* **EXERCISE AIM**
Search the records for the word "instructions" and report each line that has it.

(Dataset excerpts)

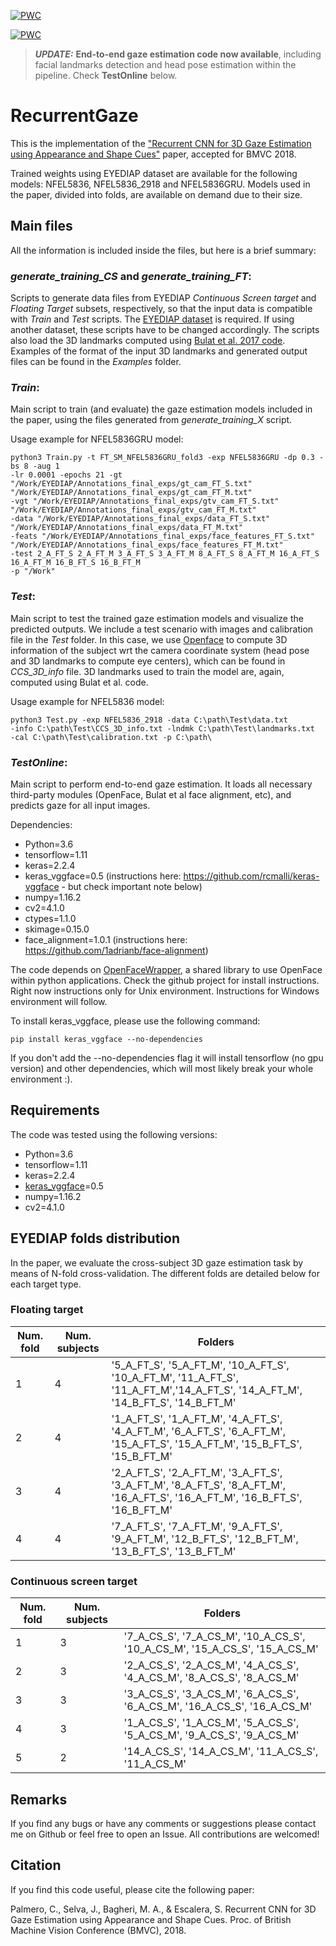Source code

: [![PWC](https://img.shields.io/endpoint.svg?url=https://paperswithcode.com/badge/recurrent-cnn-for-3d-gaze-estimation-using/gaze-estimation-on-eyediap-floating-target)](https://paperswithcode.com/sota/gaze-estimation-on-eyediap-floating-target?p=recurrent-cnn-for-3d-gaze-estimation-using)
	
[![PWC](https://img.shields.io/endpoint.svg?url=https://paperswithcode.com/badge/recurrent-cnn-for-3d-gaze-estimation-using/gaze-estimation-on-eyediap-screen-target)](https://paperswithcode.com/sota/gaze-estimation-on-eyediap-screen-target?p=recurrent-cnn-for-3d-gaze-estimation-using)

> **_UPDATE:_**  **End-to-end gaze estimation code now available**, including facial landmarks detection and head pose estimation within the pipeline. Check **TestOnline** below.

# RecurrentGaze

This is the implementation of the ["Recurrent CNN for 3D Gaze Estimation using Appearance and Shape Cues"](http://bmvc2018.org/contents/papers/0871.pdf) paper, accepted for BMVC 2018. 

Trained weights using EYEDIAP dataset are available for the following models: NFEL5836, NFEL5836_2918 and NFEL5836GRU. Models used in the paper, divided into folds, are available on demand due to their size. 

## Main files

All the information is included inside the files, but here is a brief summary:

### *generate_training_CS* and *generate_training_FT*:

Scripts to generate data files from EYEDIAP *Continuous Screen target* and *Floating Target* subsets, respectively, so that the input data is compatible with *Train* and *Test* scripts. The [EYEDIAP dataset](https://www.idiap.ch/dataset) is required. If using another dataset, these scripts have to be changed accordingly. The scripts also load the 3D landmarks computed using [Bulat et al. 2017 code](https://github.com/1adrianb/face-alignment). Examples of the format of the input 3D landmarks and generated output files can be found in the *Examples* folder. 

### *Train*:

Main script to train (and evaluate) the gaze estimation models included in the paper, using the files generated from *generate_training_X* script.

Usage example for NFEL5836GRU model:
```
python3 Train.py -t FT_SM_NFEL5836GRU_fold3 -exp NFEL5836GRU -dp 0.3 -bs 8 -aug 1
-lr 0.0001 -epochs 21 -gt "/Work/EYEDIAP/Annotations_final_exps/gt_cam_FT_S.txt" "/Work/EYEDIAP/Annotations_final_exps/gt_cam_FT_M.txt"
-vgt "/Work/EYEDIAP/Annotations_final_exps/gtv_cam_FT_S.txt" "/Work/EYEDIAP/Annotations_final_exps/gtv_cam_FT_M.txt"
-data "/Work/EYEDIAP/Annotations_final_exps/data_FT_S.txt" "/Work/EYEDIAP/Annotations_final_exps/data_FT_M.txt"
-feats "/Work/EYEDIAP/Annotations_final_exps/face_features_FT_S.txt" "/Work/EYEDIAP/Annotations_final_exps/face_features_FT_M.txt"
-test 2_A_FT_S 2_A_FT_M 3_A_FT_S 3_A_FT_M 8_A_FT_S 8_A_FT_M 16_A_FT_S 16_A_FT_M 16_B_FT_S 16_B_FT_M 
-p "/Work"
 ```

### *Test*:

Main script to test the trained gaze estimation models and visualize the predicted outputs. We include a test scenario with images and calibration file in the *Test* folder. In this case, we use [Openface](https://github.com/TadasBaltrusaitis/OpenFace) to compute 3D information of the subject wrt the camera coordinate system (head pose and 3D landmarks to compute eye centers), which can be found in *CCS_3D_info* file. 3D landmarks used to train the model are, again, computed using Bulat et al. code. 

Usage example for NFEL5836 model:
```
python3 Test.py -exp NFEL5836_2918 -data C:\path\Test\data.txt 
-info C:\path\Test\CCS_3D_info.txt -lndmk C:\path\Test\landmarks.txt 
-cal C:\path\Test\calibration.txt -p C:\path\
```

### *TestOnline*:
Main script to perform end-to-end gaze estimation. It loads all necessary third-party modules (OpenFace, Bulat et al face alignment, etc), and predicts gaze for all input images.

Dependencies:
- Python=3.6
- tensorflow=1.11
- keras=2.2.4
- keras_vggface=0.5 (instructions here: https://github.com/rcmalli/keras-vggface - but check important note below)
- numpy=1.16.2
- cv2=4.1.0
- ctypes=1.1.0
- skimage=0.15.0
- face_alignment=1.0.1 (instructions here: https://github.com/1adrianb/face-alignment)

The code depends on [OpenFaceWrapper](https://github.com/crisie/OpenFaceWrapper), a shared library to use OpenFace within python applications. Check the github project for install instructions. Right now instructions only for Unix environment. Instructions for Windows environment will follow.

To install keras_vggface, please use the following command:
```
pip install keras_vggface --no-dependencies 
```
If you don't add the --no-dependencies flag it will install tensorflow (no gpu version) and other dependencies, which will most likely break your whole environment :). 


## Requirements

The code was tested using the following versions:
- Python=3.6
- tensorflow=1.11
- keras=2.2.4
- [keras_vggface](https://github.com/rcmalli/keras-vggface)=0.5
- numpy=1.16.2
- cv2=4.1.0


## EYEDIAP folds distribution
In the paper, we evaluate the cross-subject 3D gaze estimation task by means of N-fold cross-validation. The different folds are detailed below for each target type.

### Floating target
| Num. fold     | Num. subjects | Folders  | 
| --------   | ---------- | -------- |
| 1          | 4          |'5_A_FT_S', '5_A_FT_M', '10_A_FT_S', '10_A_FT_M', '11_A_FT_S', '11_A_FT_M','14_A_FT_S', '14_A_FT_M', '14_B_FT_S', '14_B_FT_M'|
| 2          | 4          |'1_A_FT_S', '1_A_FT_M', '4_A_FT_S', '4_A_FT_M', '6_A_FT_S', '6_A_FT_M', '15_A_FT_S', '15_A_FT_M', '15_B_FT_S', '15_B_FT_M'          |
| 3          | 4          | '2_A_FT_S', '2_A_FT_M', '3_A_FT_S', '3_A_FT_M', '8_A_FT_S', '8_A_FT_M', '16_A_FT_S', '16_A_FT_M', '16_B_FT_S', '16_B_FT_M' |
| 4          | 4          | '7_A_FT_S', '7_A_FT_M', '9_A_FT_S', '9_A_FT_M', '12_B_FT_S', '12_B_FT_M', '13_B_FT_S', '13_B_FT_M' |

### Continuous screen target
| Num. fold     | Num. subjects | Folders  | 
| --------   | --------      | -------- | 
| 1          | 3             |'7_A_CS_S', '7_A_CS_M', '10_A_CS_S', '10_A_CS_M', '15_A_CS_S', '15_A_CS_M'|
| 2          | 3             |'2_A_CS_S', '2_A_CS_M', '4_A_CS_S', '4_A_CS_M', '8_A_CS_S', '8_A_CS_M' |
| 3          | 3             |'3_A_CS_S', '3_A_CS_M', '6_A_CS_S', '6_A_CS_M', '16_A_CS_S', '16_A_CS_M' |
| 4          | 3             |'1_A_CS_S', '1_A_CS_M', '5_A_CS_S', '5_A_CS_M', '9_A_CS_S', '9_A_CS_M'|
| 5          | 2             | '14_A_CS_S', '14_A_CS_M', '11_A_CS_S', '11_A_CS_M' |

## Remarks

If you find any bugs or have any comments or suggestions please contact me on Github or feel free to open an Issue. All contributions are welcomed!

## Citation

If you find this code useful, please cite the following paper:

Palmero, C., Selva, J., Bagheri, M. A., & Escalera, S. Recurrent CNN for 3D Gaze Estimation using Appearance and Shape Cues. Proc. of British Machine Vision Conference (BMVC), 2018.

* **COMPLETED EXERCISE**
- keras_vggface=0.5 (instructions here: https://github.com/rcmalli/keras-vggface - but check important note below)
- face_alignment=1.0.1 (instructions here: https://github.com/1adrianb/face-alignment)
The code depends on [OpenFaceWrapper](https://github.com/crisie/OpenFaceWrapper), a shared library to use OpenFace within python applications. Check the github project for install instructions. Right now instructions only for Unix environment. Instructions for Windows environment will follow.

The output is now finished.